Outdoors is a jungle gym like no other. See that wire tube coming up out of that plane? I declined to go up that.
Shorter people can scootch through those wire tubes on their bottoms. Adults have to crawl though on their knees. Bring knee pads.
In some areas, like this one, you can actually walk upright.
But see that little area underneath this walkway? Small, daring children can crawl underneath the walkway all the way across, several stories up.
I would have done it, but I was too big. (Thank goodness)
Some of the areas are very high up. And if you meet someone coming from the other direction, one of you will be going backwards back to where you started.

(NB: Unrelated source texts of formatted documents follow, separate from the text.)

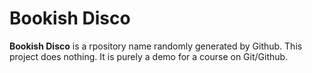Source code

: # Bookish Disco


**Bookish Disco** is a rpository name randomly generated by Github. This project does nothing. It is purely a demo for a course on Git/Github.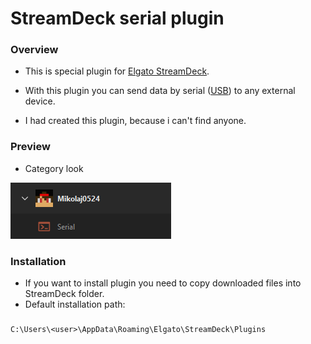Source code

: # StreamDeck serial plugin

### Overview

- This is special plugin for [Elgato StreamDeck](https://www.elgato.com/).

- With this plugin you can send data by serial ([USB](https://pl.wikipedia.org/wiki/USB)) to any external device.

- I had created this plugin, because i can't find anyone.

### Preview
 - Category look
   
![](https://github.com/Mikolaj0524/StreamDeck_Serial/blob/main/github/category.png)


### Installation

- If you want to install plugin you need to copy downloaded files into StreamDeck folder.
- Default installation path:
  
###
    C:\Users\<user>\AppData\Roaming\Elgato\StreamDeck\Plugins
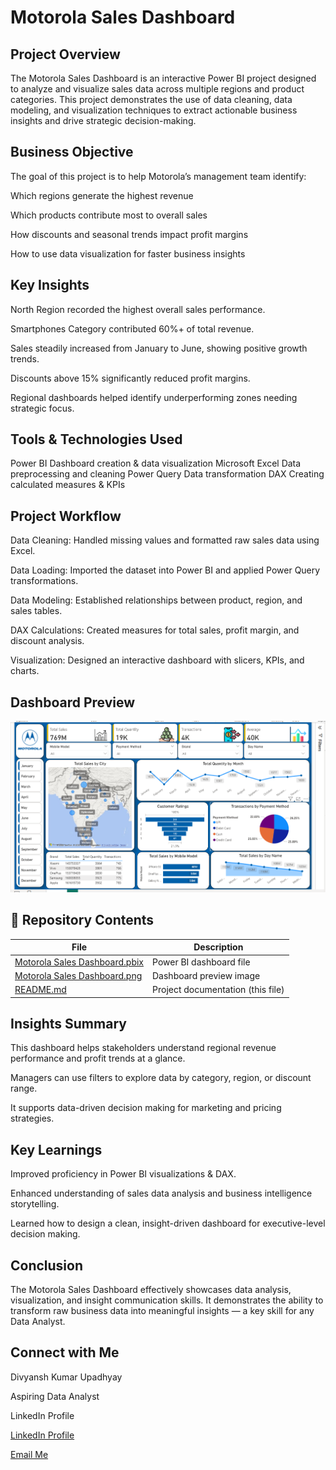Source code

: # Motorola Sales Dashboard

## **Project Overview**

The Motorola Sales Dashboard is an interactive Power BI project designed to analyze and visualize sales data across multiple regions and product categories.
This project demonstrates the use of data cleaning, data modeling, and visualization techniques to extract actionable business insights and drive strategic decision-making.

## **Business Objective**

The goal of this project is to help Motorola’s management team identify:

Which regions generate the highest revenue

Which products contribute most to overall sales

How discounts and seasonal trends impact profit margins

How to use data visualization for faster business insights

## **Key Insights**

North Region recorded the highest overall sales performance.

Smartphones Category contributed 60%+ of total revenue.

Sales steadily increased from January to June, showing positive growth trends.

Discounts above 15% significantly reduced profit margins.

Regional dashboards helped identify underperforming zones needing strategic focus.

## **Tools & Technologies Used**

Power BI	Dashboard creation & data visualization
Microsoft Excel	Data preprocessing and cleaning
Power Query	Data transformation
DAX	Creating calculated measures & KPIs


## **Project Workflow**

Data Cleaning: Handled missing values and formatted raw sales data using Excel.

Data Loading: Imported the dataset into Power BI and applied Power Query transformations.

Data Modeling: Established relationships between product, region, and sales tables.

DAX Calculations: Created measures for total sales, profit margin, and discount analysis.

Visualization: Designed an interactive dashboard with slicers, KPIs, and charts.


## **Dashboard Preview**

![Motorola Sales Dashboard](Motorola%20Sales%20Dashboard.png)


## **📁 Repository Contents**
| File | Description |
|------|-------------|
| [Motorola Sales Dashboard.pbix](Motorola%20Sales%20Dashboard.pbix) | Power BI dashboard file |
| [Motorola Sales Dashboard.png](Motorola%20Sales%20Dashboard.png) | Dashboard preview image |
| [README.md](README.md) | Project documentation (this file) |



## **Insights Summary**

This dashboard helps stakeholders understand regional revenue performance and profit trends at a glance.

Managers can use filters to explore data by category, region, or discount range.

It supports data-driven decision making for marketing and pricing strategies.

## **Key Learnings**

Improved proficiency in Power BI visualizations & DAX.

Enhanced understanding of sales data analysis and business intelligence storytelling.

Learned how to design a clean, insight-driven dashboard for executive-level decision making.

## **Conclusion**

The Motorola Sales Dashboard effectively showcases data analysis, visualization, and insight communication skills.
It demonstrates the ability to transform raw business data into meaningful insights — a key skill for any Data Analyst.

## **Connect with Me**

Divyansh Kumar Upadhyay  

Aspiring Data Analyst   

LinkedIn Profile  

 [LinkedIn Profile](https://www.linkedin.com/in/divyansh-kumar-upadhyay-99b812253/)  
 
[Email Me](mailto:divyansh3639@gmail.com)  


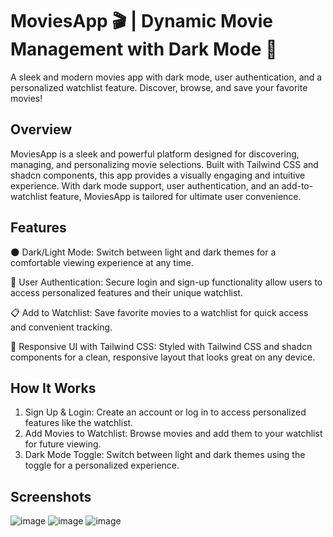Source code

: # MoviesApp 🎬 | Dynamic Movie Management with Dark Mode 🌙
A sleek and modern movies app with dark mode, user authentication, and a personalized watchlist feature. Discover, browse, and save your favorite movies!
## Overview
MoviesApp is a sleek and powerful platform designed for discovering, managing, and personalizing movie selections. Built with Tailwind CSS and shadcn components, this app provides a visually engaging and intuitive experience. With dark mode support, user authentication, and an add-to-watchlist feature, MoviesApp is tailored for ultimate user convenience.

## Features
🌑 Dark/Light Mode: Switch between light and dark themes for a comfortable viewing experience at any time.

🔐 User Authentication: Secure login and sign-up functionality allow users to access personalized features and their unique watchlist.

📋 Add to Watchlist: Save favorite movies to a watchlist for quick access and convenient tracking.

🚀 Responsive UI with Tailwind CSS: Styled with Tailwind CSS and shadcn components for a clean, responsive layout that looks great on any device.

## How It Works
1. Sign Up & Login: Create an account or log in to access personalized features like the watchlist.
2. Add Movies to Watchlist: Browse movies and add them to your watchlist for future viewing.
3. Dark Mode Toggle: Switch between light and dark themes using the toggle for a personalized experience.

## Screenshots 
![image](https://github.com/user-attachments/assets/246f1878-2746-4bb4-ac6b-346e4ae02948)
![image](https://github.com/user-attachments/assets/2abdf39f-b75a-438f-bda7-ca9bd4b6e41a)
![image](https://github.com/user-attachments/assets/6992a128-cd5b-4239-b1f0-4fa87037fcc3)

See that schoolbus at the top of the building, hanging out over the edge? That, my friends, is up on the 12th floor and you can walk into it and sit in the driver's seat and open the door and freak yourself totally out!
At the top of a slide.
And let me just tell you, there is also a vintage clothing shop, a coffee bar, a real bar, several eateries, a shoelace factory, a gift shop, a pipe organ, and probably a million other things I can't even remember.
This is definitely going to be one of our favorite places. The first time we went was the first time I actually saw Ben smile in a month. I told the kids, "See? Illinois isn't so bad!" Emily gave me a withering look and replied, "Mama, this is Missouri!"